Nun jauh di sebelah Timur, mata terantuk pada samarnya siluet Gunung Dua Saudara yang bertengger adem di Bitung. Sementara itu, mentari pelan-pelan mulai mengintip dari sela-sela gerombolan awan. Pedarnya merah keemasan bersinar kemilau.
Sosok Gunung Klabat menjadi titik fokus yang menggenapi keindahan alam dari Puncak Temboan.

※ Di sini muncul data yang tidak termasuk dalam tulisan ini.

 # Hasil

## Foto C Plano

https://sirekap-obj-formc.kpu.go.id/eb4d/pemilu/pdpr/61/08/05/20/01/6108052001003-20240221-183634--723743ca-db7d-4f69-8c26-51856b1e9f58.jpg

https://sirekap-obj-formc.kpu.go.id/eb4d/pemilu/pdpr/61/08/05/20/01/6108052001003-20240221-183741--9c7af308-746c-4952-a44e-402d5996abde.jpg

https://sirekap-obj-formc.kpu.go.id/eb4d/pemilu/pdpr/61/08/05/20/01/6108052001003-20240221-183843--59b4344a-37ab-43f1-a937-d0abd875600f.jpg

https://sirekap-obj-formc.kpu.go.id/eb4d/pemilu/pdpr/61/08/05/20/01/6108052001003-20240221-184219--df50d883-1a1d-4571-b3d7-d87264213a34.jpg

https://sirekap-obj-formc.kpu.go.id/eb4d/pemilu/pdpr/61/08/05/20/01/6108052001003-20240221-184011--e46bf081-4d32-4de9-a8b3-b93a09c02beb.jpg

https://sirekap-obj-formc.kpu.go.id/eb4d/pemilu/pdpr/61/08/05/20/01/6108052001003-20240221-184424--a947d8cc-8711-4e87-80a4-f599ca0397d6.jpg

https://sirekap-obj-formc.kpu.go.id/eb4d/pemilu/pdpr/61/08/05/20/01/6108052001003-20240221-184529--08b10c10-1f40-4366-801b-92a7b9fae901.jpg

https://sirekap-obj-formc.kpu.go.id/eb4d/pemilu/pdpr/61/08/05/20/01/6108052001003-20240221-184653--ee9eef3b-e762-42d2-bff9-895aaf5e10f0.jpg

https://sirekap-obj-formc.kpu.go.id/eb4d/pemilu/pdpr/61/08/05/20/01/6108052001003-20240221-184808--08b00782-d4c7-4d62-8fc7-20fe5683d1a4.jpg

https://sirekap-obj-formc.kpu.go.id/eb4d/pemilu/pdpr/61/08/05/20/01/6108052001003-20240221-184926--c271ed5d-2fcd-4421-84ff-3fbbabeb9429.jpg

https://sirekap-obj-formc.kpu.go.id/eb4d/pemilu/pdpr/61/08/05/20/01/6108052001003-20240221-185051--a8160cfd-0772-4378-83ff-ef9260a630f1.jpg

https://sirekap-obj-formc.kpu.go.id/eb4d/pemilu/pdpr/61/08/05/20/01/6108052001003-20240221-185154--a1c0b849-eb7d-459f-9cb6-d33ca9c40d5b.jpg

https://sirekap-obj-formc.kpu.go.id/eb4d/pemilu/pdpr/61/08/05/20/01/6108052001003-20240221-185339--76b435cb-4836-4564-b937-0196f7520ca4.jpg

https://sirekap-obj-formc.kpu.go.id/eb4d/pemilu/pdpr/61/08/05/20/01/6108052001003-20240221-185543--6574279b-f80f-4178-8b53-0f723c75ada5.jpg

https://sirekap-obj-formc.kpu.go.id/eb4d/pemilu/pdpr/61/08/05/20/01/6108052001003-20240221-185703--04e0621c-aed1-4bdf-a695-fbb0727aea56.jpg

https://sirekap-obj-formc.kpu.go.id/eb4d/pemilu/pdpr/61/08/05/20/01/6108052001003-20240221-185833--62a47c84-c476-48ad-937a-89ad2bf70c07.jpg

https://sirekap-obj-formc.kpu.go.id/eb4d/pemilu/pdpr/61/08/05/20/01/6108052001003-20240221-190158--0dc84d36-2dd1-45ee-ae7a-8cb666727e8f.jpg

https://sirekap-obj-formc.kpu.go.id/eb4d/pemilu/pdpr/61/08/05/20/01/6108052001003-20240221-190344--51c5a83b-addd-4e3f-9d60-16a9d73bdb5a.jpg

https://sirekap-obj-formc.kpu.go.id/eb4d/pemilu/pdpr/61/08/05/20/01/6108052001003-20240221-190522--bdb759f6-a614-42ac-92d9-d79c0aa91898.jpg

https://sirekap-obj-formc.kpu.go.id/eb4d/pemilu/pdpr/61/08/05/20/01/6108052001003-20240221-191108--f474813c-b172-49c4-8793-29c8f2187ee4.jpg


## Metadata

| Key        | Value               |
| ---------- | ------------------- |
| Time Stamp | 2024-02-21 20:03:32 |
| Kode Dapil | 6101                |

Langit yang beranjak terang, menggoda hati untuk bersyukur atas indahnya ciptaan Tuhan.
Ketika kami membereskan semua bawaan, tiba-tiba seorang Bapak menyapa kami. "Pak bole isi kotak derma di sini?" Yuda yang sejak tadi tidak ikut ambil foto, paham dengan maksud dari Bapak itu.
Dua lembar uang warna hijau dan ungu, diserahkan ke bapak tadi. "Sebentar siang hingga sore kami jual kopi dan pisang goreng untuk pengunjung yang membutuhkan" imbuh Bapak tadi memberi keterangan kepada kami.
Setelah menyerahkan uang derma, kami pamit dengan membawa segudang pengalaman bertemu fajar di Puncak Temboan.